- **Your assignment**
Transcribe, leaving out every picture, the lines that run from the start of the listing below through the line with "Constraint programming (CP)".

- **Entries shown**
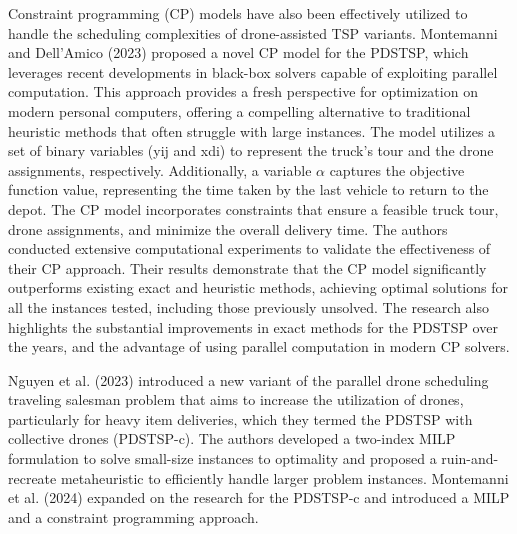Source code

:\documentclass{article}
\begin{document}
	\par
	Constraint programming (CP) models have also been effectively utilized to handle the scheduling complexities of drone-assisted TSP variants. 
	Montemanni and Dell’Amico (2023) proposed a novel CP model for the PDSTSP, which leverages recent developments in black-box solvers capable of exploiting parallel computation. This approach provides a fresh perspective for optimization on modern personal computers, offering a compelling alternative to traditional heuristic methods that often struggle with large instances. The model utilizes a set of binary variables (yij and xdi) to represent the truck's tour and the drone assignments, respectively. Additionally, a variable $\alpha$ captures the objective function value, representing the time taken by the last vehicle to return to the depot. The CP model incorporates constraints that ensure a feasible truck tour, drone assignments, and minimize the overall delivery time. The authors conducted extensive computational experiments to validate the effectiveness of their CP approach. Their results demonstrate that the CP model significantly outperforms existing exact and heuristic methods, achieving optimal solutions for all the instances tested, including those previously unsolved. The research also highlights the substantial improvements in exact methods for the PDSTSP over the years, and the advantage of using parallel computation in modern CP solvers.
	\par
	Nguyen et al. (2023) introduced a new variant of the parallel drone scheduling traveling salesman problem that aims to increase the utilization of drones, particularly for heavy item deliveries, which they termed the PDSTSP with collective drones (PDSTSP-c).
	The authors developed a two-index MILP formulation to solve small-size instances to optimality and proposed a ruin-and-recreate metaheuristic to efficiently handle larger problem instances. Montemanni et al. (2024) expanded on the research for the PDSTSP-c and introduced a MILP and a constraint programming approach.
	\par
\end{document}
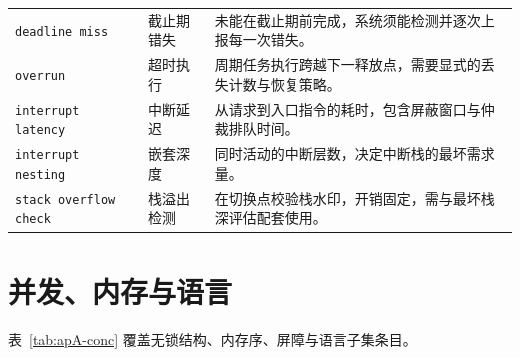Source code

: \documentclass[12pt,a4paper,fontset=fandol]{ctexbook}
\newcommand{\Tp}[1]{\texttt{#1}}
\begin{document}
\begin{longtable}{@{} >{\raggedright\arraybackslash}p{} >{\raggedright\arraybackslash}p{} >{\raggedright\arraybackslash}p{}@{}}
\Tp{deadline miss} & 截止期错失 & 未能在截止期前完成，系统须能检测并逐次上报每一次错失。 \\
\Tp{overrun} & 超时执行 & 周期任务执行跨越下一释放点，需要显式的丢失计数与恢复策略。 \\
\Tp{interrupt latency} & 中断延迟 & 从请求到入口指令的耗时，包含屏蔽窗口与仲裁排队时间。 \\
\Tp{interrupt nesting} & 嵌套深度 & 同时活动的中断层数，决定中断栈的最坏需求量。 \\
\Tp{stack overflow check} & 栈溢出检测 & 在切换点校验栈水印，开销固定，需与最坏栈深评估配套使用。 \\
\end{longtable}

\section{并发、内存与语言}

表~\ref{tab:apA-conc} 覆盖无锁结构、内存序、屏障与语言子集条目。
\end{document}

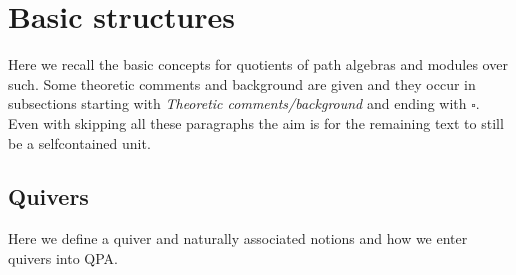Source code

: \documentclass{amsart}
\theoremstyle{definition}
\theoremstyle{theoretic}
\begin{document}
\section{Basic structures}

Here we recall the basic concepts for quotients of path algebras and
modules over such.  Some theoretic comments and background are given
and they occur in subsections starting with \emph{Theoretic
  comments/background} and ending with $\square$.  Even with skipping
all these paragraphs the aim is for the remaining text to still be a
selfcontained unit.

\subsection{Quivers}
Here we define a quiver and naturally associated notions and how we
enter quivers into QPA.
\end{document}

- **Written solution**
Source code

:\documentclass{article}
\begin{document}
	\par
	Constraint programming (CP) models have also been effectively utilized to handle the scheduling complexities of drone-assisted TSP variants. 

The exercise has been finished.